──────── Source data
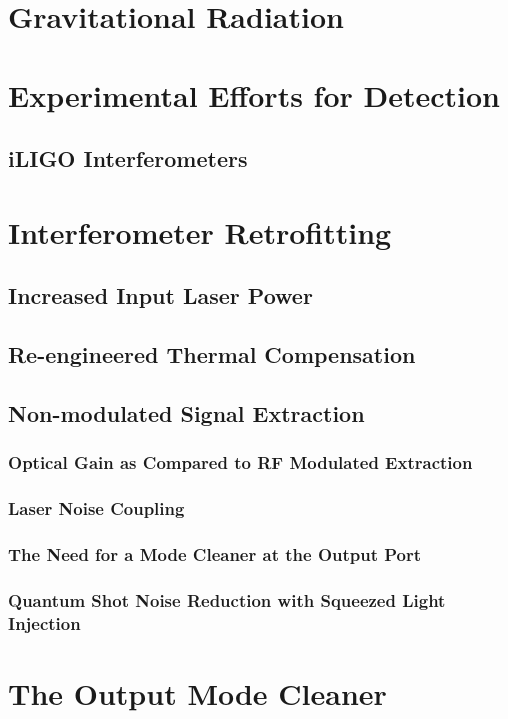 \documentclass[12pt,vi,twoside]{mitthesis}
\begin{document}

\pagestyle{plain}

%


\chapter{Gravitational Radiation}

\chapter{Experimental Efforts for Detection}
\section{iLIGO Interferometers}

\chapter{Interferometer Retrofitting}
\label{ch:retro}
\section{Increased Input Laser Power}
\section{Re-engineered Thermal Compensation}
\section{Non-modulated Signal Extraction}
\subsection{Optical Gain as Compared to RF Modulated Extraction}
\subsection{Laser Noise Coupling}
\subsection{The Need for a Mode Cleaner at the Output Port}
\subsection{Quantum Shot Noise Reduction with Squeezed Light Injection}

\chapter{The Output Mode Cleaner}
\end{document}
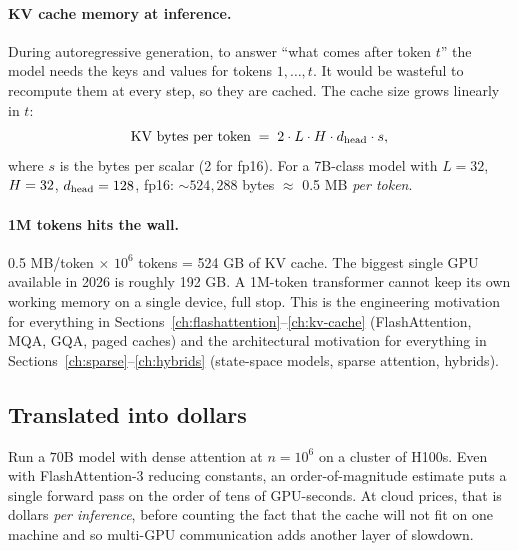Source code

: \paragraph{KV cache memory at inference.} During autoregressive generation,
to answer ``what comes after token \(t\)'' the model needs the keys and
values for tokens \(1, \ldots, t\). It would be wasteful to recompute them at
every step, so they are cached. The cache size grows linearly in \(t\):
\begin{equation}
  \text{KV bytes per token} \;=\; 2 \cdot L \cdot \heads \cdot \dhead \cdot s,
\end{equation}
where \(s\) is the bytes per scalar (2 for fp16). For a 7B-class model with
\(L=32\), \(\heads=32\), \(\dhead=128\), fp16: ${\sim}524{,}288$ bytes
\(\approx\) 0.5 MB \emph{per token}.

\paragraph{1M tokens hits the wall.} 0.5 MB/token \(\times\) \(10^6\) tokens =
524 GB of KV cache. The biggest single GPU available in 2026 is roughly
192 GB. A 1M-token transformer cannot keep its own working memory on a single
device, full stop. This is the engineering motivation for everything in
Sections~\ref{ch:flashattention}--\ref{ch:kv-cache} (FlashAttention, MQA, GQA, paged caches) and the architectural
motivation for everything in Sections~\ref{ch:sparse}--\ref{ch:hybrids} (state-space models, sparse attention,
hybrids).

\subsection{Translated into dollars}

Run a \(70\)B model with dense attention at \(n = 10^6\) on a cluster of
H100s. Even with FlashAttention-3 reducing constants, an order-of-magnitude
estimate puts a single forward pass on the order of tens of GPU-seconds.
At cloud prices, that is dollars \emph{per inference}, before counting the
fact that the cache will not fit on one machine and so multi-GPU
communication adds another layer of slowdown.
────────────────
Each line in the data that holds the word "motivation" must be copied.

device, full stop. This is the engineering motivation for everything in
motivation for everything in Sections~\ref{ch:sparse}--\ref{ch:hybrids} (state-space models, sparse attention,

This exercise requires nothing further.